## WORK REQUEST
Only lines holding "week" are wanted; copy each of them from the records below.

## TASK INPUT
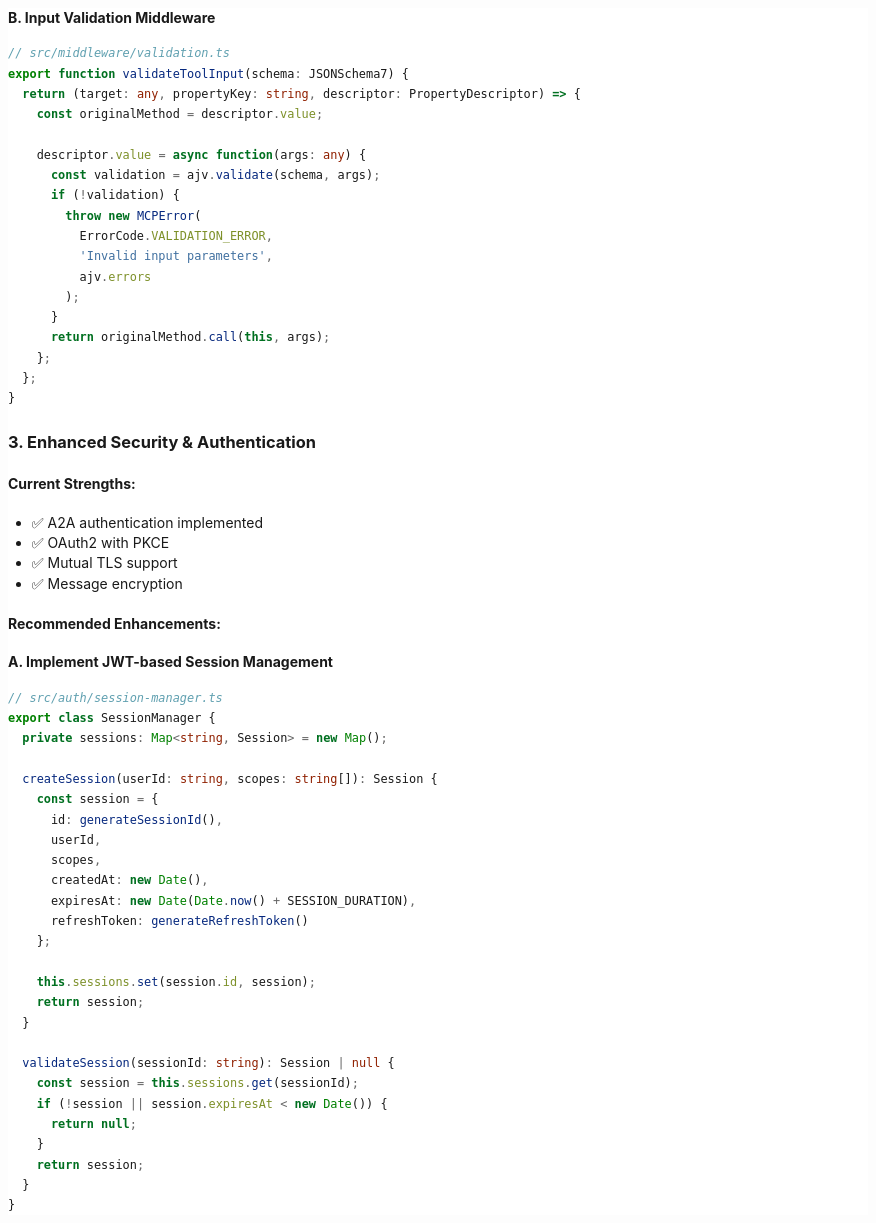 **B. Input Validation Middleware**
```typescript
// src/middleware/validation.ts
export function validateToolInput(schema: JSONSchema7) {
  return (target: any, propertyKey: string, descriptor: PropertyDescriptor) => {
    const originalMethod = descriptor.value;
    
    descriptor.value = async function(args: any) {
      const validation = ajv.validate(schema, args);
      if (!validation) {
        throw new MCPError(
          ErrorCode.VALIDATION_ERROR,
          'Invalid input parameters',
          ajv.errors
        );
      }
      return originalMethod.call(this, args);
    };
  };
}
```

### 3. **Enhanced Security & Authentication**

#### Current Strengths:
- ✅ A2A authentication implemented
- ✅ OAuth2 with PKCE
- ✅ Mutual TLS support
- ✅ Message encryption

#### Recommended Enhancements:

**A. Implement JWT-based Session Management**
```typescript
// src/auth/session-manager.ts
export class SessionManager {
  private sessions: Map<string, Session> = new Map();
  
  createSession(userId: string, scopes: string[]): Session {
    const session = {
      id: generateSessionId(),
      userId,
      scopes,
      createdAt: new Date(),
      expiresAt: new Date(Date.now() + SESSION_DURATION),
      refreshToken: generateRefreshToken()
    };
    
    this.sessions.set(session.id, session);
    return session;
  }
  
  validateSession(sessionId: string): Session | null {
    const session = this.sessions.get(sessionId);
    if (!session || session.expiresAt < new Date()) {
      return null;
    }
    return session;
  }
}
```

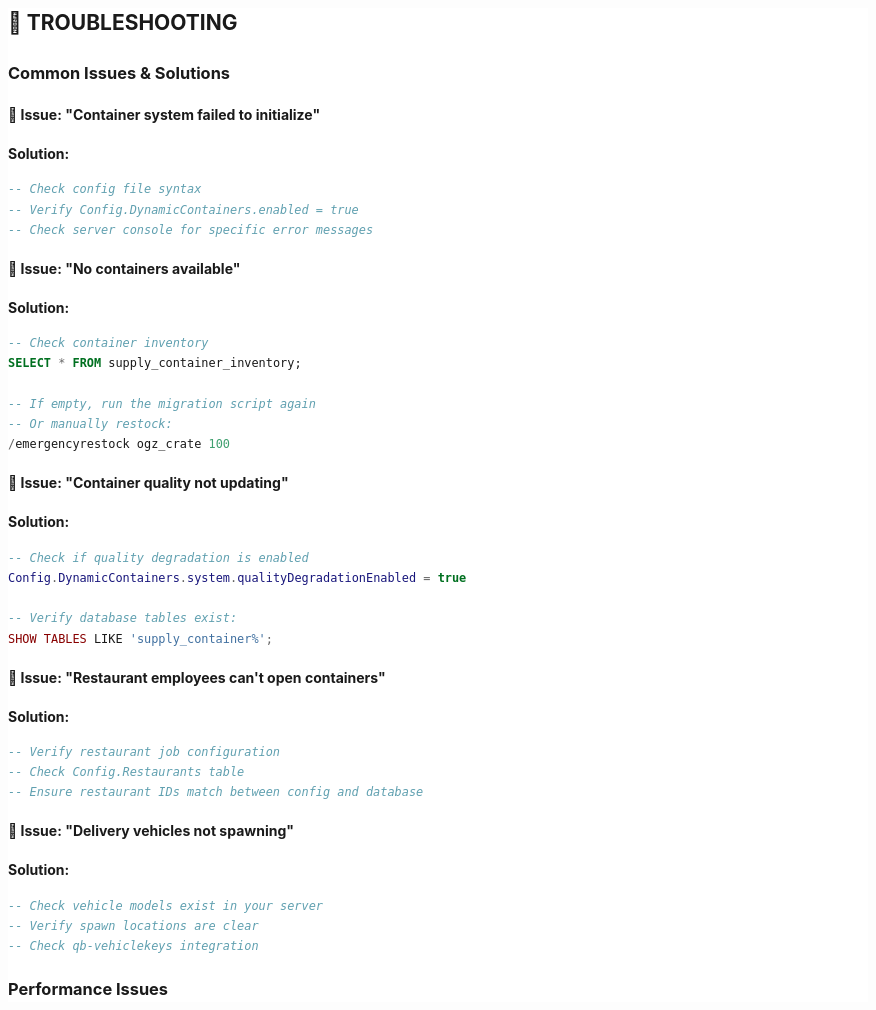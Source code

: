 
## 🔧 **TROUBLESHOOTING**

### **Common Issues & Solutions**

#### **🚨 Issue: "Container system failed to initialize"**
**Solution:**
```lua
-- Check config file syntax
-- Verify Config.DynamicContainers.enabled = true
-- Check server console for specific error messages
```

#### **🚨 Issue: "No containers available"**
**Solution:**
```sql
-- Check container inventory
SELECT * FROM supply_container_inventory;

-- If empty, run the migration script again
-- Or manually restock:
/emergencyrestock ogz_crate 100
```

#### **🚨 Issue: "Container quality not updating"**
**Solution:**
```lua
-- Check if quality degradation is enabled
Config.DynamicContainers.system.qualityDegradationEnabled = true

-- Verify database tables exist:
SHOW TABLES LIKE 'supply_container%';
```

#### **🚨 Issue: "Restaurant employees can't open containers"**
**Solution:**
```lua
-- Verify restaurant job configuration
-- Check Config.Restaurants table
-- Ensure restaurant IDs match between config and database
```

#### **🚨 Issue: "Delivery vehicles not spawning"**
**Solution:**
```lua
-- Check vehicle models exist in your server
-- Verify spawn locations are clear
-- Check qb-vehiclekeys integration
```

### **Performance Issues**
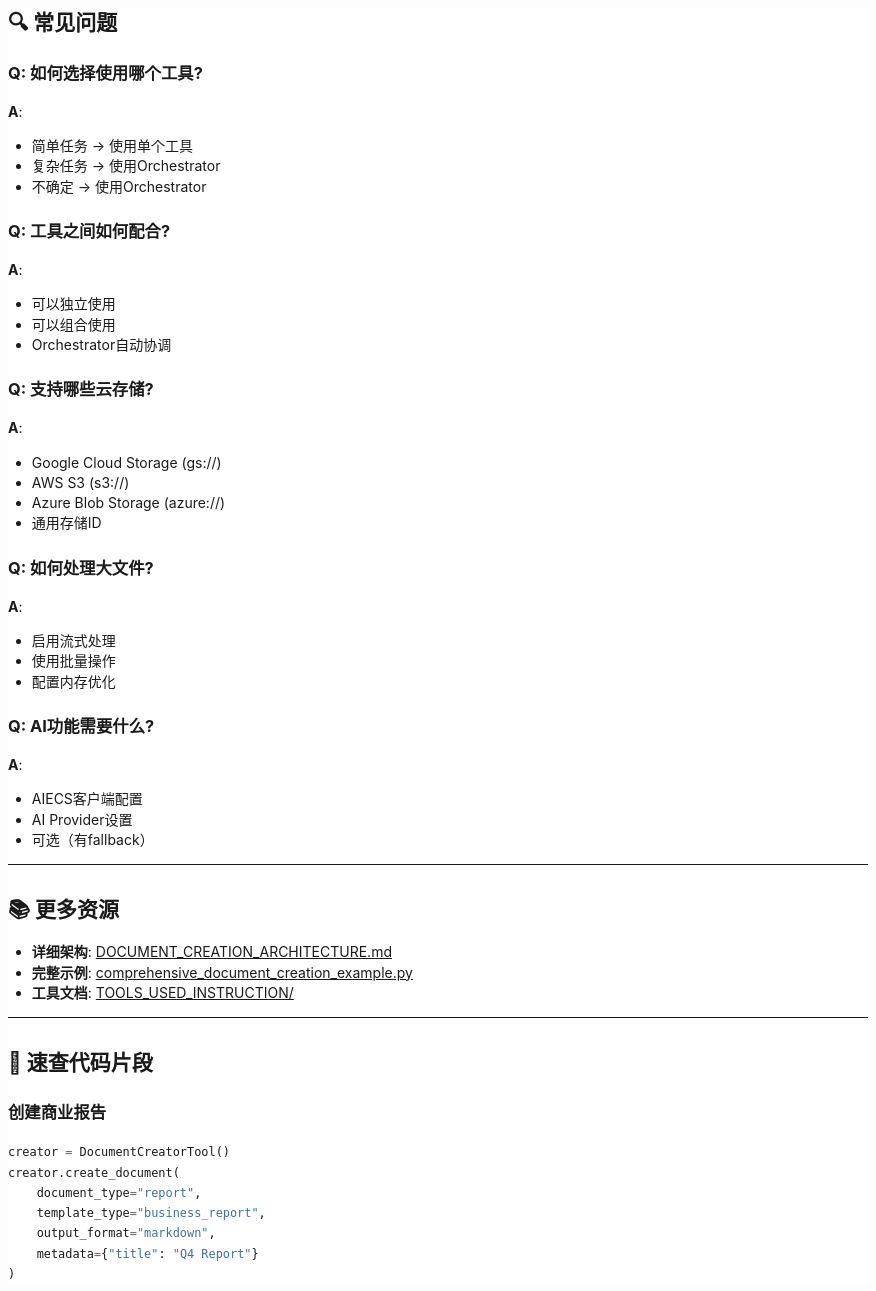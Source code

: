 
## 🔍 常见问题

### Q: 如何选择使用哪个工具?
**A**: 
- 简单任务 → 使用单个工具
- 复杂任务 → 使用Orchestrator
- 不确定 → 使用Orchestrator

### Q: 工具之间如何配合?
**A**: 
- 可以独立使用
- 可以组合使用
- Orchestrator自动协调

### Q: 支持哪些云存储?
**A**: 
- Google Cloud Storage (gs://)
- AWS S3 (s3://)
- Azure Blob Storage (azure://)
- 通用存储ID

### Q: 如何处理大文件?
**A**: 
- 启用流式处理
- 使用批量操作
- 配置内存优化

### Q: AI功能需要什么?
**A**: 
- AIECS客户端配置
- AI Provider设置
- 可选（有fallback）

---

## 📚 更多资源

- **详细架构**: [DOCUMENT_CREATION_ARCHITECTURE.md](./DOCUMENT_CREATION_ARCHITECTURE.md)
- **完整示例**: [comprehensive_document_creation_example.py](../examples/comprehensive_document_creation_example.py)
- **工具文档**: [TOOLS_USED_INSTRUCTION/](./TOOLS_USED_INSTRUCTION/)

---

## 🎯 速查代码片段

### 创建商业报告
```python
creator = DocumentCreatorTool()
creator.create_document(
    document_type="report",
    template_type="business_report",
    output_format="markdown",
    metadata={"title": "Q4 Report"}
)
```
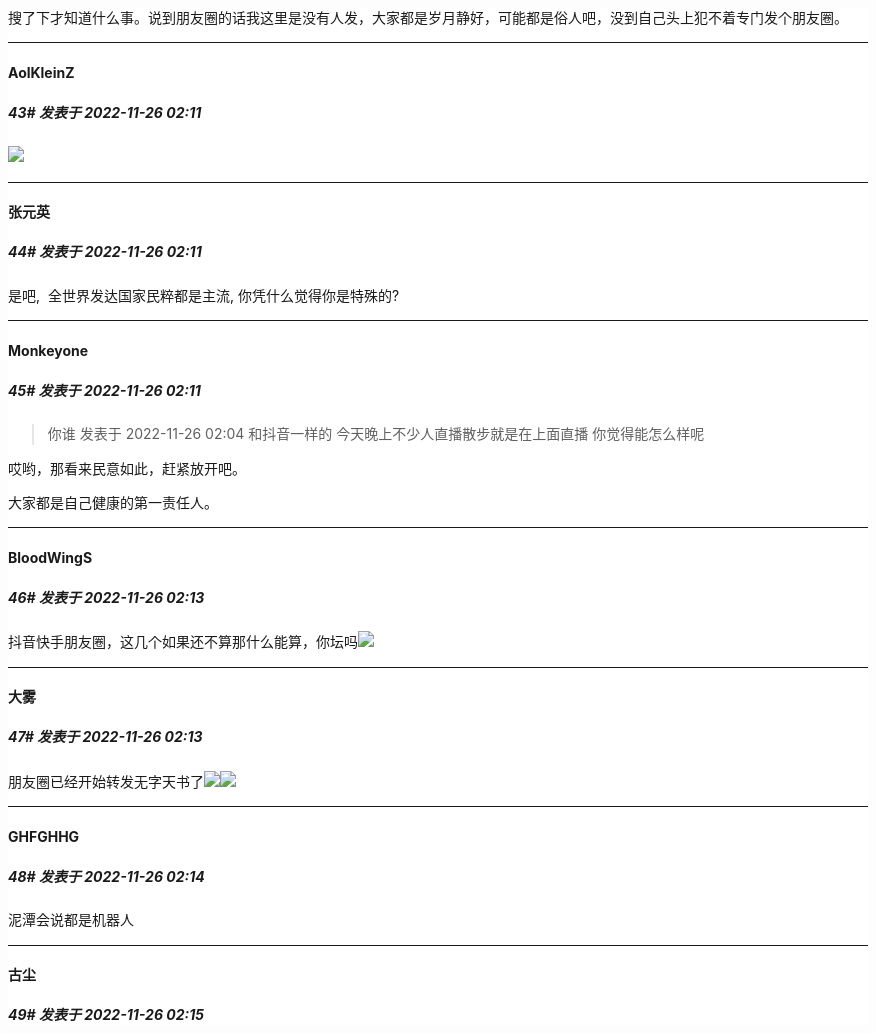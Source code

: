 搜了下才知道什么事。说到朋友圈的话我这里是没有人发，大家都是岁月静好，可能都是俗人吧，没到自己头上犯不着专门发个朋友圈。

*****

####  AolKleinZ  
##### 43#       发表于 2022-11-26 02:11

<img src="https://p.sda1.dev/8/0ca2e0898c84f1e991409a7de0e5bd76/CMP_20221126021113115.jpg" referrerpolicy="no-referrer">

*****

####  张元英  
##### 44#       发表于 2022-11-26 02:11

是吧,  全世界发达国家民粹都是主流, 你凭什么觉得你是特殊的?

*****

####  Monkeyone  
##### 45#       发表于 2022-11-26 02:11

<blockquote>你谁 发表于 2022-11-26 02:04
和抖音一样的 今天晚上不少人直播散步就是在上面直播 你觉得能怎么样呢</blockquote>
哎哟，那看来民意如此，赶紧放开吧。

大家都是自己健康的第一责任人。

*****

####  BloodWingS  
##### 46#       发表于 2022-11-26 02:13

抖音快手朋友圈，这几个如果还不算那什么能算，你坛吗<img src="https://static.saraba1st.com/image/smiley/face2017/067.png" referrerpolicy="no-referrer">

*****

####  大雾  
##### 47#       发表于 2022-11-26 02:13

朋友圈已经开始转发无字天书了<img src="https://static.saraba1st.com/image/smiley/face2017/067.png" referrerpolicy="no-referrer"><img src="https://p.sda1.dev/8/bfd77bebe11f1adc85d0742b85bf8b3d/CMP_20221126021328853.jpg" referrerpolicy="no-referrer">

*****

####  GHFGHHG  
##### 48#       发表于 2022-11-26 02:14

泥潭会说都是机器人

*****

####  古尘  
##### 49#       发表于 2022-11-26 02:15

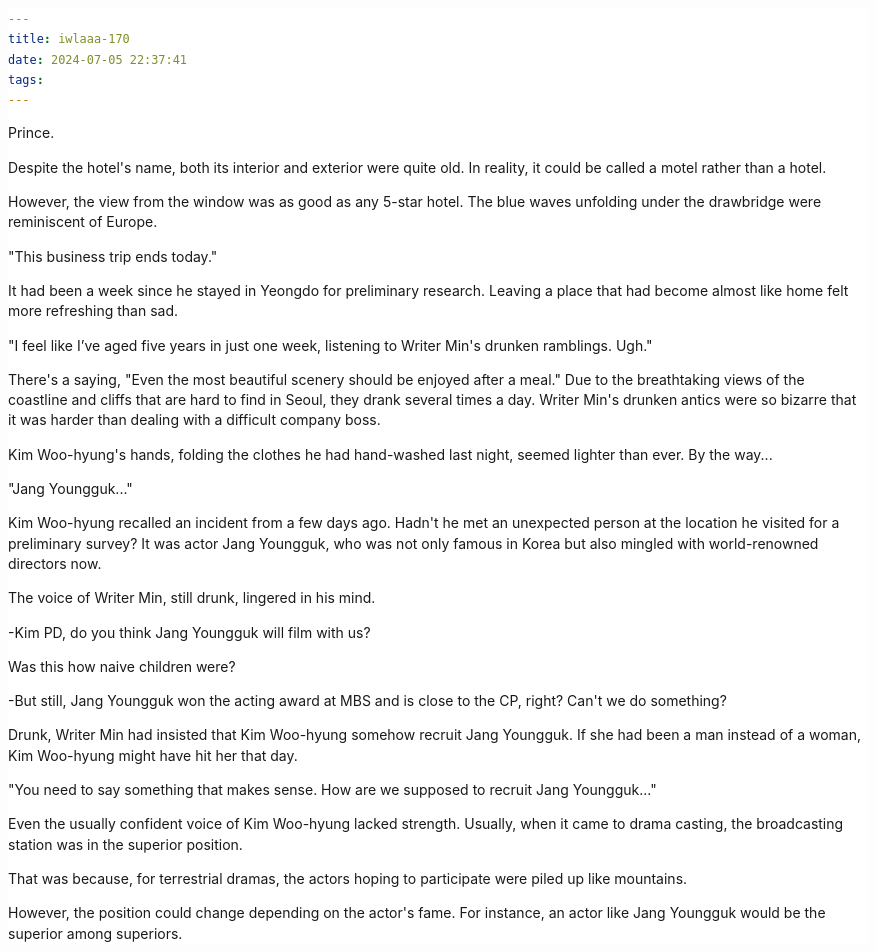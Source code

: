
 ```yaml
---
title: iwlaaa-170
date: 2024-07-05 22:37:41
tags:
---
```



Prince.

Despite the hotel's name, both its interior and exterior were quite old. In reality, it could be called a motel rather than a hotel.

However, the view from the window was as good as any 5-star hotel. The blue waves unfolding under the drawbridge were reminiscent of Europe.

"This business trip ends today."

It had been a week since he stayed in Yeongdo for preliminary research. Leaving a place that had become almost like home felt more refreshing than sad.

"I feel like I’ve aged five years in just one week, listening to Writer Min's drunken ramblings. Ugh."

There's a saying, "Even the most beautiful scenery should be enjoyed after a meal." Due to the breathtaking views of the coastline and cliffs that are hard to find in Seoul, they drank several times a day. Writer Min's drunken antics were so bizarre that it was harder than dealing with a difficult company boss.

Kim Woo-hyung's hands, folding the clothes he had hand-washed last night, seemed lighter than ever. By the way...

"Jang Youngguk..."

Kim Woo-hyung recalled an incident from a few days ago. Hadn't he met an unexpected person at the location he visited for a preliminary survey? It was actor Jang Youngguk, who was not only famous in Korea but also mingled with world-renowned directors now.

The voice of Writer Min, still drunk, lingered in his mind.

-Kim PD, do you think Jang Youngguk will film with us?

Was this how naive children were?

-But still, Jang Youngguk won the acting award at MBS and is close to the CP, right? Can't we do something?

Drunk, Writer Min had insisted that Kim Woo-hyung somehow recruit Jang Youngguk. If she had been a man instead of a woman, Kim Woo-hyung might have hit her that day.

"You need to say something that makes sense. How are we supposed to recruit Jang Youngguk..."

Even the usually confident voice of Kim Woo-hyung lacked strength. Usually, when it came to drama casting, the broadcasting station was in the superior position.

That was because, for terrestrial dramas, the actors hoping to participate were piled up like mountains.

However, the position could change depending on the actor's fame. For instance, an actor like Jang Youngguk would be the superior among superiors.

## RESULT OF THE EXERCISE
It had been a week since he stayed in Yeongdo for preliminary research. Leaving a place that had become almost like home felt more refreshing than sad.
"I feel like I’ve aged five years in just one week, listening to Writer Min's drunken ramblings. Ugh."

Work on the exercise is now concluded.